Chaonici writes "Last Friday, the United States Department of Homeland Security (DHS) seized ten websites accused of selling counterfeit goods or trafficking in child pornography. However, in the process, about 84,000 unrelated websites were taken offline when the government mistakenly seized the domain of a large DNS provider, FreeDNS. By now, the mistake has been corrected and most of the websites' domains again point to the sites themselves, rather than an intimidating domain seizure image. In a press release, the DHS praised themselves for taking down those ten websites, but completely failed to acknowledge their massive blunder."

4 of 296 comments (clear)

  1. I'm shocked. No, really. by Anonymous Coward · · Score: 0, Troll

    So, tell me again how it's a good thing for the FCC to have control?

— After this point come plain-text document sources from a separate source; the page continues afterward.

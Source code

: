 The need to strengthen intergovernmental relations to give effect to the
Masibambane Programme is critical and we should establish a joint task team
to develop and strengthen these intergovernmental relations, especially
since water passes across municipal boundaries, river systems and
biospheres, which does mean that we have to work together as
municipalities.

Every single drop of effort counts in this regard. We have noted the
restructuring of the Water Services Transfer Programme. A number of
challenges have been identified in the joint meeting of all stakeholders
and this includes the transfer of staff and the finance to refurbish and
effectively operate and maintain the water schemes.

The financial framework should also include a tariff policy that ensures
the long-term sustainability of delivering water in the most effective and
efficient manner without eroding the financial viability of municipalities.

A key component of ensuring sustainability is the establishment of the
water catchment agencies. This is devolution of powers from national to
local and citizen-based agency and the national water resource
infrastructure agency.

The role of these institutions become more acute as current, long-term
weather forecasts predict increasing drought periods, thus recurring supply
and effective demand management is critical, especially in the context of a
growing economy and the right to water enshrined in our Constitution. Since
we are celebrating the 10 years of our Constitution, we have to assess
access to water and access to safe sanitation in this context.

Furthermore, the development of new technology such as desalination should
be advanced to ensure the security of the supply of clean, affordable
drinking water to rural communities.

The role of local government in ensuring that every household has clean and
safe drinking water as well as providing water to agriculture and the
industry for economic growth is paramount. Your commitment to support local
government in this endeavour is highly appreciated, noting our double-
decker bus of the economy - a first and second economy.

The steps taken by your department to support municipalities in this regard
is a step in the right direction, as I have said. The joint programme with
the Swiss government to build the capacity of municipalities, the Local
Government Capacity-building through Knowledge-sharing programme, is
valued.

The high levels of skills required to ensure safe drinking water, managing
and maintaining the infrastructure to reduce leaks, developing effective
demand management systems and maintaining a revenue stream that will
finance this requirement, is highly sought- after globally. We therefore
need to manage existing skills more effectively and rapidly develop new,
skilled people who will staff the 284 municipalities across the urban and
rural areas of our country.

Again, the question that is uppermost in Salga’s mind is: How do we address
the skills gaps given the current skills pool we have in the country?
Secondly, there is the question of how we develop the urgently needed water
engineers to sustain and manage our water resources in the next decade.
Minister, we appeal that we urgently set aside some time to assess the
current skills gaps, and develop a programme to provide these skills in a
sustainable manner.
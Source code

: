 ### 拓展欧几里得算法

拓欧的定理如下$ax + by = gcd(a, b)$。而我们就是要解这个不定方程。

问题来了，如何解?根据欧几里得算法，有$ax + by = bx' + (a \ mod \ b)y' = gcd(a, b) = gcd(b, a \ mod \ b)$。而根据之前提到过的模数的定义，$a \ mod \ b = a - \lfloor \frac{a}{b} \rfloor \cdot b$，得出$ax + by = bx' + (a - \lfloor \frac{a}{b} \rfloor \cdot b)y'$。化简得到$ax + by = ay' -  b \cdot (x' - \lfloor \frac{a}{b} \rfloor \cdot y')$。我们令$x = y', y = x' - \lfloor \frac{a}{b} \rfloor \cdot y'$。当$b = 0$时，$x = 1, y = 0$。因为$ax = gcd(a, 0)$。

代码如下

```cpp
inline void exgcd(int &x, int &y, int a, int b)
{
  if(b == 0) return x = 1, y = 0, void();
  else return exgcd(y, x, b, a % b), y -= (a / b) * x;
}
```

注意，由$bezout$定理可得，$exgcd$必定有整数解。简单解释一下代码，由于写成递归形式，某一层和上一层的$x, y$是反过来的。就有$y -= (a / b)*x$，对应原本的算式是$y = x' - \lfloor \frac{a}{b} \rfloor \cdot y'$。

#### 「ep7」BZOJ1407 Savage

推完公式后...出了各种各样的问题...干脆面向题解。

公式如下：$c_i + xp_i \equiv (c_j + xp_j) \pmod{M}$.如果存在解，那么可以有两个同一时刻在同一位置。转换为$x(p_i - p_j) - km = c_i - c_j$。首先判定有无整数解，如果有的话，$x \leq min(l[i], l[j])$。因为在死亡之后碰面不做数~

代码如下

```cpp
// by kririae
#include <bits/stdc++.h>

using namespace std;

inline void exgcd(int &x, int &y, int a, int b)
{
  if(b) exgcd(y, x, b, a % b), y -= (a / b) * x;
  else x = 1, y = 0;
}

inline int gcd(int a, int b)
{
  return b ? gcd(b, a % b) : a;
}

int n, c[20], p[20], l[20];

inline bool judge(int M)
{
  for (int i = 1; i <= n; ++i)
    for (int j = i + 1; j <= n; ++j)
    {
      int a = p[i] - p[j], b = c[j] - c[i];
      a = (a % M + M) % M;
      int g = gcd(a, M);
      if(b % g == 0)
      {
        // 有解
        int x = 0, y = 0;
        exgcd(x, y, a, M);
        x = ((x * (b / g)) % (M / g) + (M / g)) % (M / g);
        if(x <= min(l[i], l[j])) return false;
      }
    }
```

  2. Re:ORLY? by siddesu · · Score: 1, Troll

    Of course, it was done by mistake. The last thing you want to show your enemy before the real battle begins is your true capabilities. And I saw that the battle is imminent in the news last week. "It could happen in the US" was written in red, flaming letters on video walls across many newsrooms in this country. The end is nigh.

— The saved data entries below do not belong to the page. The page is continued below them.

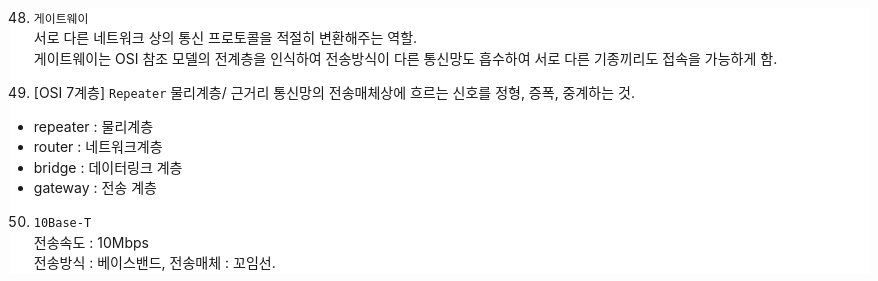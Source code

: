 48. `게이트웨이`  
서로 다른 네트워크 상의 통신 프로토콜을 적절히 변환해주는 역할.  
게이트웨이는 OSI 참조 모델의 전계층을 인식하여 전송방식이 다른 통신망도 흡수하여 서로 다른 기종끼리도 접속을 가능하게 함.

49. [OSI 7계층] `Repeater`
물리계층/ 근거리 통신망의 전송매체상에 흐르는 신호를 정형, 증폭, 중계하는 것.
- repeater : 물리계층
- router : 네트워크계층
- bridge : 데이터링크 계층
- gateway : 전송 계층

50. `10Base-T`  
전송속도 : 10Mbps  
전송방식 : 베이스밴드, 전송매체 : 꼬임선.
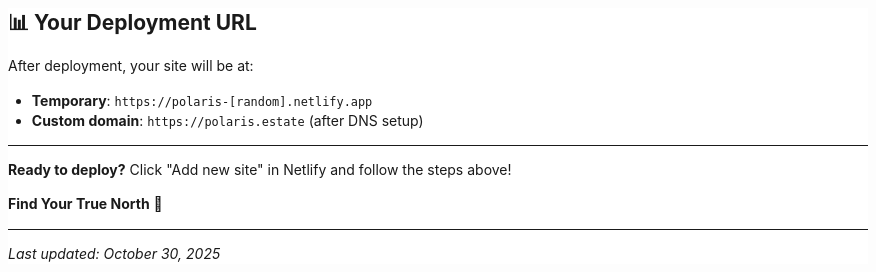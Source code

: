 
## 📊 Your Deployment URL

After deployment, your site will be at:
- **Temporary**: `https://polaris-[random].netlify.app`
- **Custom domain**: `https://polaris.estate` (after DNS setup)

---

**Ready to deploy?** Click "Add new site" in Netlify and follow the steps above!

**Find Your True North** 🧭

---

*Last updated: October 30, 2025*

  3. Re:Welcome to the USA by Lawrence_Bird · · Score: 0, Troll

    renice -20 `pgrep due` -u individual -g liberty

  4. Re:Welcome to the USA by Nailer235 · · Score: -1, Troll

    The problem is that there are over 600 district court judges. Since the internet is global, ICE just needs to find a single district judge to sign a warrant. That judge can be any of those 600 people. After ICE finds one compliant judge, who do you think they're going to go to first next time?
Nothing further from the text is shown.